◆ PROBLEM DESCRIPTION: Please reproduce each of the entries below exactly as they appear.

◆ RECORD EXCERPTS:

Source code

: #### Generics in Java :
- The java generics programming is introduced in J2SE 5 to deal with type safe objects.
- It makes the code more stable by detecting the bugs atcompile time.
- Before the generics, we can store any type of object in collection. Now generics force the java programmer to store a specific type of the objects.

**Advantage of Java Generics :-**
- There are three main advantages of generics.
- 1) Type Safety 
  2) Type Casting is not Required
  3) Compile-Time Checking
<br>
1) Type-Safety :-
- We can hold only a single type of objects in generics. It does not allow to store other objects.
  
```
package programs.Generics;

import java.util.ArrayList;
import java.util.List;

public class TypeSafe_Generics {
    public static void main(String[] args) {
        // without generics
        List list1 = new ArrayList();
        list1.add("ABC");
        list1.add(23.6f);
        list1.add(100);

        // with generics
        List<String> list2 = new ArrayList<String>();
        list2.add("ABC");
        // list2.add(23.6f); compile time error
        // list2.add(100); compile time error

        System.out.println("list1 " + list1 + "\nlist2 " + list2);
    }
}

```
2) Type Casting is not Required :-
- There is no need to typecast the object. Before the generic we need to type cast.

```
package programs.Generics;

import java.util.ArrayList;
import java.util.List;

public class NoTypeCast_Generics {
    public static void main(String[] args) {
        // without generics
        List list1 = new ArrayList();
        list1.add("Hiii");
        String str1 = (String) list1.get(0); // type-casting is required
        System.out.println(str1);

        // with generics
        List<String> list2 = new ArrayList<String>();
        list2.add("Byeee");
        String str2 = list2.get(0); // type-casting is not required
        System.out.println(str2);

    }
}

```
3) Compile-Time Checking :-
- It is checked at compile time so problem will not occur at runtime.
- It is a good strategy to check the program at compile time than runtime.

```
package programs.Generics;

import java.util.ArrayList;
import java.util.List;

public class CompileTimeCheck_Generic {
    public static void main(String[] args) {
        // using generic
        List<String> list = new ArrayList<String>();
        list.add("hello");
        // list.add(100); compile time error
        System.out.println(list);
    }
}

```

◆ EXERCISE RESULT:
Source code

: #### Generics in Java :
- The java generics programming is introduced in J2SE 5 to deal with type safe objects.
- It makes the code more stable by detecting the bugs atcompile time.
- Before the generics, we can store any type of object in collection. Now generics force the java programmer to store a specific type of the objects.

**Advantage of Java Generics :-**
- There are three main advantages of generics.
- 1) Type Safety 
  2) Type Casting is not Required
  3) Compile-Time Checking
<br>
1) Type-Safety :-
- We can hold only a single type of objects in generics. It does not allow to store other objects.
  
```
package programs.Generics;

import java.util.ArrayList;
import java.util.List;

public class TypeSafe_Generics {
    public static void main(String[] args) {
        // without generics
        List list1 = new ArrayList();
        list1.add("ABC");
        list1.add(23.6f);
        list1.add(100);

        // with generics
        List<String> list2 = new ArrayList<String>();
        list2.add("ABC");
        // list2.add(23.6f); compile time error
        // list2.add(100); compile time error

        System.out.println("list1 " + list1 + "\nlist2 " + list2);
    }
}

```
2) Type Casting is not Required :-
- There is no need to typecast the object. Before the generic we need to type cast.

```
package programs.Generics;

import java.util.ArrayList;
import java.util.List;

public class NoTypeCast_Generics {
    public static void main(String[] args) {
        // without generics
        List list1 = new ArrayList();
        list1.add("Hiii");
        String str1 = (String) list1.get(0); // type-casting is required
        System.out.println(str1);

        // with generics
        List<String> list2 = new ArrayList<String>();
        list2.add("Byeee");
        String str2 = list2.get(0); // type-casting is not required
        System.out.println(str2);

    }
}

```
3) Compile-Time Checking :-
- It is checked at compile time so problem will not occur at runtime.
- It is a good strategy to check the program at compile time than runtime.

```
package programs.Generics;

import java.util.ArrayList;
import java.util.List;

public class CompileTimeCheck_Generic {
    public static void main(String[] args) {
        // using generic
        List<String> list = new ArrayList<String>();
        list.add("hello");
        // list.add(100); compile time error
        System.out.println(list);
    }
}

```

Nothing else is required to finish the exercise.